Start of Provided material
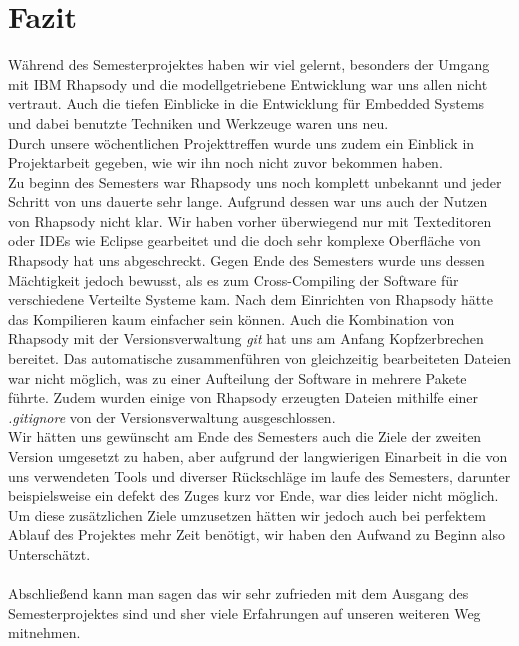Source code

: \chapter{Fazit}

Während des Semesterprojektes haben wir viel gelernt, besonders der Umgang mit IBM Rhapsody und die modellgetriebene Entwicklung war uns allen nicht vertraut. Auch die tiefen Einblicke in die Entwicklung für Embedded Systems und dabei benutzte Techniken und Werkzeuge waren uns neu.\\
Durch unsere wöchentlichen Projekttreffen wurde uns zudem ein Einblick in Projektarbeit gegeben, wie wir ihn noch nicht zuvor bekommen haben.\\
Zu beginn des Semesters war Rhapsody uns noch komplett unbekannt und jeder Schritt von uns dauerte sehr lange. Aufgrund dessen war uns auch der Nutzen von Rhapsody nicht klar. Wir haben vorher überwiegend nur mit Texteditoren oder IDEs wie Eclipse gearbeitet und die doch sehr komplexe Oberfläche von Rhapsody hat uns abgeschreckt. Gegen Ende des Semesters wurde uns dessen Mächtigkeit jedoch bewusst, als es zum Cross-Compiling der Software für verschiedene Verteilte Systeme kam. Nach dem Einrichten von Rhapsody hätte das Kompilieren kaum einfacher sein können. Auch die Kombination von Rhapsody mit der Versionsverwaltung \textit{git} hat uns am Anfang Kopfzerbrechen bereitet. Das automatische zusammenführen von gleichzeitig bearbeiteten Dateien war nicht möglich, was zu einer Aufteilung der Software in mehrere Pakete führte. Zudem wurden einige von Rhapsody erzeugten Dateien mithilfe einer \textit{.gitignore} von der Versionsverwaltung ausgeschlossen.\\
Wir hätten uns gewünscht am Ende des Semesters auch die Ziele der zweiten Version umgesetzt zu haben, aber aufgrund der langwierigen Einarbeit in die von uns verwendeten Tools und diverser Rückschläge im laufe des Semesters, darunter beispielsweise ein defekt des Zuges kurz vor Ende, war dies leider nicht möglich. Um diese zusätzlichen Ziele umzusetzen hätten wir jedoch auch bei perfektem Ablauf des Projektes mehr Zeit benötigt, wir haben den Aufwand zu Beginn also Unterschätzt.\\\\
Abschließend kann man sagen das wir sehr zufrieden mit dem Ausgang des Semesterprojektes sind und sher viele Erfahrungen auf unseren weiteren Weg mitnehmen.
End of Provided material
**What you should do:**
Every line above that contains the word "jedoch" should be reported.

**Answer area:**
Zu beginn des Semesters war Rhapsody uns noch komplett unbekannt und jeder Schritt von uns dauerte sehr lange. Aufgrund dessen war uns auch der Nutzen von Rhapsody nicht klar. Wir haben vorher überwiegend nur mit Texteditoren oder IDEs wie Eclipse gearbeitet und die doch sehr komplexe Oberfläche von Rhapsody hat uns abgeschreckt. Gegen Ende des Semesters wurde uns dessen Mächtigkeit jedoch bewusst, als es zum Cross-Compiling der Software für verschiedene Verteilte Systeme kam. Nach dem Einrichten von Rhapsody hätte das Kompilieren kaum einfacher sein können. Auch die Kombination von Rhapsody mit der Versionsverwaltung \textit{git} hat uns am Anfang Kopfzerbrechen bereitet. Das automatische zusammenführen von gleichzeitig bearbeiteten Dateien war nicht möglich, was zu einer Aufteilung der Software in mehrere Pakete führte. Zudem wurden einige von Rhapsody erzeugten Dateien mithilfe einer \textit{.gitignore} von der Versionsverwaltung ausgeschlossen.\\
Wir hätten uns gewünscht am Ende des Semesters auch die Ziele der zweiten Version umgesetzt zu haben, aber aufgrund der langwierigen Einarbeit in die von uns verwendeten Tools und diverser Rückschläge im laufe des Semesters, darunter beispielsweise ein defekt des Zuges kurz vor Ende, war dies leider nicht möglich. Um diese zusätzlichen Ziele umzusetzen hätten wir jedoch auch bei perfektem Ablauf des Projektes mehr Zeit benötigt, wir haben den Aufwand zu Beginn also Unterschätzt.\\\\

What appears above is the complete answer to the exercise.